As Jesus acknowledged, “All things are possible for you.” God can do anything. He can certainly perform miraculous healings of bodies and marriages and bank accounts. He could certainly have snatched Jesus up at that moment, delivering him from the torture and shame of the cross. And in his humanity, at least in that moment, Jesus was, it seems, deeply hopeful that God would. He certainly knew the bigger picture, the eternal good that would be done for all of humanity because of what he was about to endure. But even Christ, who saw more than any other human being ever could, stumbled, for a moment, over the intense desire he had to be delivered from it. This stumbling was not sin. But it was weakness. Frail, human weakness driven by the very human desire to not be in pain or to feel cut off from God.
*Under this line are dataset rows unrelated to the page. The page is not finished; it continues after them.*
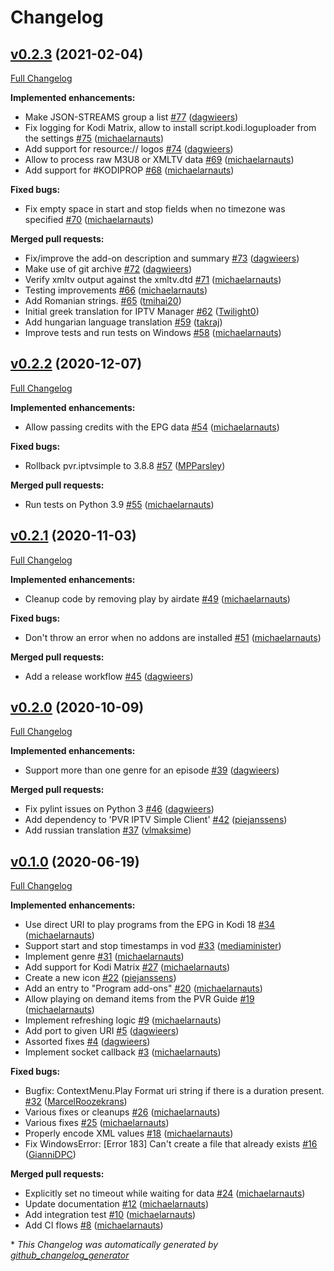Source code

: # Changelog

## [v0.2.3](https://github.com/add-ons/service.iptv.manager/tree/v0.2.3) (2021-02-04)

[Full Changelog](https://github.com/add-ons/service.iptv.manager/compare/v0.2.2...v0.2.3)

**Implemented enhancements:**

- Make JSON-STREAMS group a list [\#77](https://github.com/add-ons/service.iptv.manager/pull/77) ([dagwieers](https://github.com/dagwieers))
- Fix logging for Kodi Matrix, allow to install script.kodi.loguploader from the settings [\#75](https://github.com/add-ons/service.iptv.manager/pull/75) ([michaelarnauts](https://github.com/michaelarnauts))
- Add support for resource:// logos [\#74](https://github.com/add-ons/service.iptv.manager/pull/74) ([dagwieers](https://github.com/dagwieers))
- Allow to process raw M3U8 or XMLTV data [\#69](https://github.com/add-ons/service.iptv.manager/pull/69) ([michaelarnauts](https://github.com/michaelarnauts))
- Add support for \#KODIPROP [\#68](https://github.com/add-ons/service.iptv.manager/pull/68) ([michaelarnauts](https://github.com/michaelarnauts))

**Fixed bugs:**

- Fix empty space in start and stop fields when no timezone was specified [\#70](https://github.com/add-ons/service.iptv.manager/pull/70) ([michaelarnauts](https://github.com/michaelarnauts))

**Merged pull requests:**

- Fix/improve the add-on description and summary [\#73](https://github.com/add-ons/service.iptv.manager/pull/73) ([dagwieers](https://github.com/dagwieers))
- Make use of git archive [\#72](https://github.com/add-ons/service.iptv.manager/pull/72) ([dagwieers](https://github.com/dagwieers))
- Verify xmltv output against the xmltv.dtd [\#71](https://github.com/add-ons/service.iptv.manager/pull/71) ([michaelarnauts](https://github.com/michaelarnauts))
- Testing improvements [\#66](https://github.com/add-ons/service.iptv.manager/pull/66) ([michaelarnauts](https://github.com/michaelarnauts))
- Add Romanian strings. [\#65](https://github.com/add-ons/service.iptv.manager/pull/65) ([tmihai20](https://github.com/tmihai20))
- Initial greek translation for IPTV Manager [\#62](https://github.com/add-ons/service.iptv.manager/pull/62) ([Twilight0](https://github.com/Twilight0))
- Add hungarian language translation [\#59](https://github.com/add-ons/service.iptv.manager/pull/59) ([takraj](https://github.com/takraj))
- Improve tests and run tests on Windows [\#58](https://github.com/add-ons/service.iptv.manager/pull/58) ([michaelarnauts](https://github.com/michaelarnauts))

## [v0.2.2](https://github.com/add-ons/service.iptv.manager/tree/v0.2.2) (2020-12-07)

[Full Changelog](https://github.com/add-ons/service.iptv.manager/compare/v0.2.1...v0.2.2)

**Implemented enhancements:**

- Allow passing credits with the EPG data [\#54](https://github.com/add-ons/service.iptv.manager/pull/54) ([michaelarnauts](https://github.com/michaelarnauts))

**Fixed bugs:**

- Rollback pvr.iptvsimple to 3.8.8 [\#57](https://github.com/add-ons/service.iptv.manager/pull/57) ([MPParsley](https://github.com/MPParsley))

**Merged pull requests:**

- Run tests on Python 3.9 [\#55](https://github.com/add-ons/service.iptv.manager/pull/55) ([michaelarnauts](https://github.com/michaelarnauts))

## [v0.2.1](https://github.com/add-ons/service.iptv.manager/tree/v0.2.1) (2020-11-03)

[Full Changelog](https://github.com/add-ons/service.iptv.manager/compare/v0.2.0...v0.2.1)

**Implemented enhancements:**

- Cleanup code by removing play by airdate [\#49](https://github.com/add-ons/service.iptv.manager/pull/49) ([michaelarnauts](https://github.com/michaelarnauts))

**Fixed bugs:**

- Don't throw an error when no addons are installed [\#51](https://github.com/add-ons/service.iptv.manager/pull/51) ([michaelarnauts](https://github.com/michaelarnauts))

**Merged pull requests:**

- Add a release workflow [\#45](https://github.com/add-ons/service.iptv.manager/pull/45) ([dagwieers](https://github.com/dagwieers))

## [v0.2.0](https://github.com/add-ons/service.iptv.manager/tree/v0.2.0) (2020-10-09)

[Full Changelog](https://github.com/add-ons/service.iptv.manager/compare/v0.1.0...v0.2.0)

**Implemented enhancements:**

- Support more than one genre for an episode [\#39](https://github.com/add-ons/service.iptv.manager/pull/39) ([dagwieers](https://github.com/dagwieers))

**Merged pull requests:**

- Fix pylint issues on Python 3 [\#46](https://github.com/add-ons/service.iptv.manager/pull/46) ([dagwieers](https://github.com/dagwieers))
- Add dependency to 'PVR IPTV Simple Client' [\#42](https://github.com/add-ons/service.iptv.manager/pull/42) ([piejanssens](https://github.com/piejanssens))
- Add russian translation [\#37](https://github.com/add-ons/service.iptv.manager/pull/37) ([vlmaksime](https://github.com/vlmaksime))

## [v0.1.0](https://github.com/add-ons/service.iptv.manager/tree/v0.1.0) (2020-06-19)

[Full Changelog](https://github.com/add-ons/service.iptv.manager/compare/763657b57145c1e28a3b52923488ce427b1694ca...v0.1.0)

**Implemented enhancements:**

- Use direct URI to play programs from the EPG in Kodi 18 [\#34](https://github.com/add-ons/service.iptv.manager/pull/34) ([michaelarnauts](https://github.com/michaelarnauts))
- Support start and stop timestamps in vod [\#33](https://github.com/add-ons/service.iptv.manager/pull/33) ([mediaminister](https://github.com/mediaminister))
- Implement genre [\#31](https://github.com/add-ons/service.iptv.manager/pull/31) ([michaelarnauts](https://github.com/michaelarnauts))
- Add support for Kodi Matrix [\#27](https://github.com/add-ons/service.iptv.manager/pull/27) ([michaelarnauts](https://github.com/michaelarnauts))
- Create a new icon [\#22](https://github.com/add-ons/service.iptv.manager/pull/22) ([piejanssens](https://github.com/piejanssens))
- Add an entry to "Program add-ons" [\#20](https://github.com/add-ons/service.iptv.manager/pull/20) ([michaelarnauts](https://github.com/michaelarnauts))
- Allow playing on demand items from the PVR Guide [\#19](https://github.com/add-ons/service.iptv.manager/pull/19) ([michaelarnauts](https://github.com/michaelarnauts))
- Implement refreshing logic [\#9](https://github.com/add-ons/service.iptv.manager/pull/9) ([michaelarnauts](https://github.com/michaelarnauts))
- Add port to given URI [\#5](https://github.com/add-ons/service.iptv.manager/pull/5) ([dagwieers](https://github.com/dagwieers))
- Assorted fixes [\#4](https://github.com/add-ons/service.iptv.manager/pull/4) ([dagwieers](https://github.com/dagwieers))
- Implement socket callback [\#3](https://github.com/add-ons/service.iptv.manager/pull/3) ([michaelarnauts](https://github.com/michaelarnauts))

**Fixed bugs:**

- Bugfix: ContextMenu.Play Format uri string if there is a duration present. [\#32](https://github.com/add-ons/service.iptv.manager/pull/32) ([MarcelRoozekrans](https://github.com/MarcelRoozekrans))
- Various fixes or cleanups [\#26](https://github.com/add-ons/service.iptv.manager/pull/26) ([michaelarnauts](https://github.com/michaelarnauts))
- Various fixes [\#25](https://github.com/add-ons/service.iptv.manager/pull/25) ([michaelarnauts](https://github.com/michaelarnauts))
- Properly encode XML values [\#18](https://github.com/add-ons/service.iptv.manager/pull/18) ([michaelarnauts](https://github.com/michaelarnauts))
- Fix WindowsError: \[Error 183\] Can't create a file that already exists [\#16](https://github.com/add-ons/service.iptv.manager/pull/16) ([GianniDPC](https://github.com/GianniDPC))

**Merged pull requests:**

- Explicitly set no timeout while waiting for data [\#24](https://github.com/add-ons/service.iptv.manager/pull/24) ([michaelarnauts](https://github.com/michaelarnauts))
- Update documentation [\#12](https://github.com/add-ons/service.iptv.manager/pull/12) ([michaelarnauts](https://github.com/michaelarnauts))
- Add integration test [\#10](https://github.com/add-ons/service.iptv.manager/pull/10) ([michaelarnauts](https://github.com/michaelarnauts))
- Add CI flows [\#8](https://github.com/add-ons/service.iptv.manager/pull/8) ([michaelarnauts](https://github.com/michaelarnauts))



\* *This Changelog was automatically generated by [github_changelog_generator](https://github.com/github-changelog-generator/github-changelog-generator)*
And in his weakness, he prayed.
And through his prayer—which I believe was much longer than the paraphrase we have in Mark—he presented his request, and then surrendered the outcome to God.
I think it is important to recognize that he did not surrender the outcome neatly or cleanly. The anguish Jesus felt in this passage carried on. It was not as if Jesus prayed this prayer, dusted off his hands, and happily marched forward. “That’s settled. The answer is no. Let’s do this.” I think sometimes that’s how we imagine it went. But scripture says otherwise.
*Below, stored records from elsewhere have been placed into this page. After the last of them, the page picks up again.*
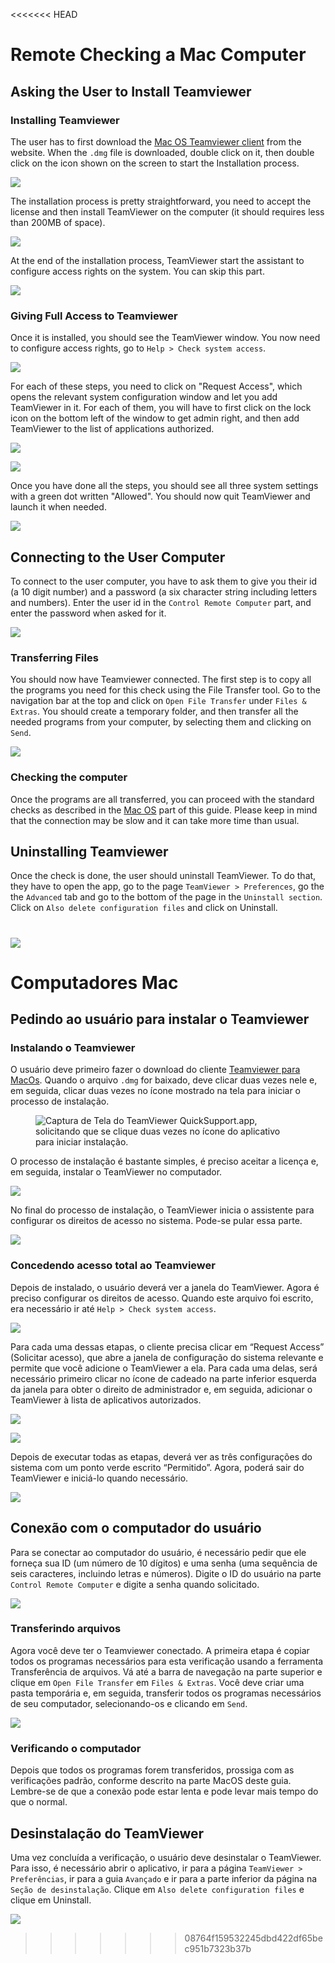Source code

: <<<<<<< HEAD
# Remote Checking a Mac Computer

## Asking the User to Install Teamviewer

### Installing Teamviewer

The user has to first download the [Mac OS Teamviewer client](https://www.teamviewer.com/en/download/mac-os/) from the website. When the `.dmg` file is downloaded, double click on it, then double click on the icon shown on the screen to start the Installation process.

![](../img/tv_icon.png)

The installation process is pretty straightforward, you need to accept the license and then install TeamViewer on the computer (it should requires less than 200MB of space).

![](../img/tv_install.png)

At the end of the installation process, TeamViewer start the assistant to configure access rights on the system. You can skip this part.

![](../img/tv_install2.png)

### Giving Full Access to Teamviewer

Once it is installed, you should see the TeamViewer window. You now need to configure access rights, go to `Help > Check system access`.

![](../img/tv_system.png)

For each of these steps, you need to click on "Request Access", which opens the relevant system configuration window and let you add TeamViewer in it. For each of them, you will have to first click on the lock icon on the bottom left of the window to get admin right, and then add TeamViewer to the list of applications authorized.

![](../img/tv_system2.png)

![](../img/tv_system3.png)

Once you have done all the steps, you should see all three system settings with a green dot written "Allowed". You should now quit TeamViewer and launch it when needed.

![](../img/tv_system4.png)

## Connecting to the User Computer

To connect to the user computer, you have to ask them to give you their id (a 10 digit number) and a password (a six character string including letters and numbers). Enter the user id in the `Control Remote Computer` part, and enter the password when asked for it.

![](../img/tv_connect.png)

### Transferring Files

You should now have Teamviewer connected. The first step is to copy all the programs you need for this check using the File Transfer tool. Go to the navigation bar at the top and click on `Open File Transfer` under `Files & Extras`. You should create a temporary folder, and then transfer all the needed programs from your computer, by selecting them and clicking on `Send`.

![](../img/tv_transfer.png)

### Checking the computer

Once the programs are all transferred, you can proceed with the standard checks as described in the [Mac OS](mac.md) part of this guide. Please keep in mind that the connection may be slow and it can take more time than usual.

## Uninstalling Teamviewer

Once the check is done, the user should uninstall TeamViewer. To do that, they have to open the app, go to the page `TeamViewer > Preferences`, go the the `Advanced` tab and go to the bottom of the page in the `Uninstall section`. Click on `Also delete configuration files` and click on Uninstall.

![](../img/tv_uninstall.png)
=======
# Computadores Mac

## Pedindo ao usuário para instalar o Teamviewer

### Instalando o Teamviewer

O usuário deve primeiro fazer o download do cliente [Teamviewer para MacOs](https://www.teamviewer.com/pt/download/mac-os/). Quando o arquivo `.dmg` for baixado, deve clicar duas vezes nele e, em seguida, clicar duas vezes no ícone mostrado na tela para iniciar o processo de instalação.

<figure><img src="../.gitbook/assets/Captura de Tela 2024-12-01 às 19.10.50.jpg" alt="Captura de Tela do TeamViewer QuickSupport.app, solicitando que se clique duas vezes no ícone do aplicativo para iniciar instalação."><figcaption></figcaption></figure>

O processo de instalação é bastante simples, é preciso aceitar a licença e, em seguida, instalar o TeamViewer no computador.

![](../.gitbook/assets/tv_install.png)

No final do processo de instalação, o TeamViewer inicia o assistente para configurar os direitos de acesso no sistema. Pode-se pular essa parte.

![](../.gitbook/assets/tv_install2.png)

### Concedendo acesso total ao Teamviewer

Depois de instalado, o usuário deverá ver a janela do TeamViewer. Agora é preciso configurar os direitos de acesso. Quando este arquivo foi escrito, era necessário ir até `Help > Check system access`.

![](../.gitbook/assets/tv_system.png)

Para cada uma dessas etapas, o cliente precisa clicar em “Request Access” (Solicitar acesso), que abre a janela de configuração do sistema relevante e permite que você adicione o TeamViewer a ela. Para cada uma delas, será necessário primeiro clicar no ícone de cadeado na parte inferior esquerda da janela para obter o direito de administrador e, em seguida, adicionar o TeamViewer à lista de aplicativos autorizados.

![](../.gitbook/assets/tv_system2.png)

![](../.gitbook/assets/tv_system3.png)

Depois de executar todas as etapas, deverá ver as três configurações do sistema com um ponto verde escrito “Permitido”. Agora, poderá sair do TeamViewer e iniciá-lo quando necessário.

![](../.gitbook/assets/tv_system4.png)

## Conexão com o computador do usuário

Para se conectar ao computador do usuário, é necessário pedir que ele forneça sua ID (um número de 10 dígitos) e uma senha (uma sequência de seis caracteres, incluindo letras e números). Digite o ID do usuário na parte `Control Remote Computer` e digite a senha quando solicitado.

![](../.gitbook/assets/tv_connect.png)

### Transferindo arquivos

Agora você deve ter o Teamviewer conectado. A primeira etapa é copiar todos os programas necessários para esta verificação usando a ferramenta Transferência de arquivos. Vá até a barra de navegação na parte superior e clique em `Open File Transfer` em `Files & Extras`. Você deve criar uma pasta temporária e, em seguida, transferir todos os programas necessários de seu computador, selecionando-os e clicando em `Send`.

![](../.gitbook/assets/tv_transfer.png)

### Verificando o computador

Depois que todos os programas forem transferidos, prossiga com as verificações padrão, conforme descrito na parte MacOS deste guia. Lembre-se de que a conexão pode estar lenta e pode levar mais tempo do que o normal.

## Desinstalação do TeamViewer

Uma vez concluída a verificação, o usuário deve desinstalar o TeamViewer. Para isso, é necessário abrir o aplicativo, ir para a página `TeamViewer > Preferências`, ir para a guia `Avançado` e ir para a parte inferior da página na `Seção de desinstalação`. Clique em `Also delete configuration files` e clique em Uninstall.

![](../.gitbook/assets/tv_uninstall.png)
>>>>>>> 08764f159532245dbd422df65bec951b7323b37b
I’m getting ahead of myself a bit here, but I do find it interesting that the only words Mark quotes Jesus as saying from the cross were, “My God, my God, why have you forsaken me?”
The answer to Jesus’ prayer for deliverance was, “No.” And even on the cross, it appears that Jesus is still wrestling with this answer. Is he submitted to it? Yes. Perfectly submitted. But is he happy with God’s answer? No. No, he is not happy with God’s answer as he hangs on the cross.
I hope this insight frees you. It frees me. Frees me from the lie that trusting in God’s sovereignty and submitting to God’s outcomes should be easy for a person of true, mature faith. Submitting to the will of God was not easy for Jesus. It did not just come naturally to him.
It came through prayer. Specifically, through going to the garden and praying for himself. Presenting his request to God through prayer, and then drawing strength from God through prayer to face whatever God’s answer would be.
Are you praying for yourself? It is right to ask others to pray for you. But are you praying for yourself? Getting alone with God—even with friends nearby—to press your face to the ground in humility, intimacy, submission, and desperation? As Jesus shows us here, this act is a necessary part of walking with God—and especially of walking through the hardest parts of walking with God. Praying for ourselves positions us in humility before God, submission to God, and hope in God’s sovereign, good, mysterious, sometimes confusing, yet always, always loving plan for our lives.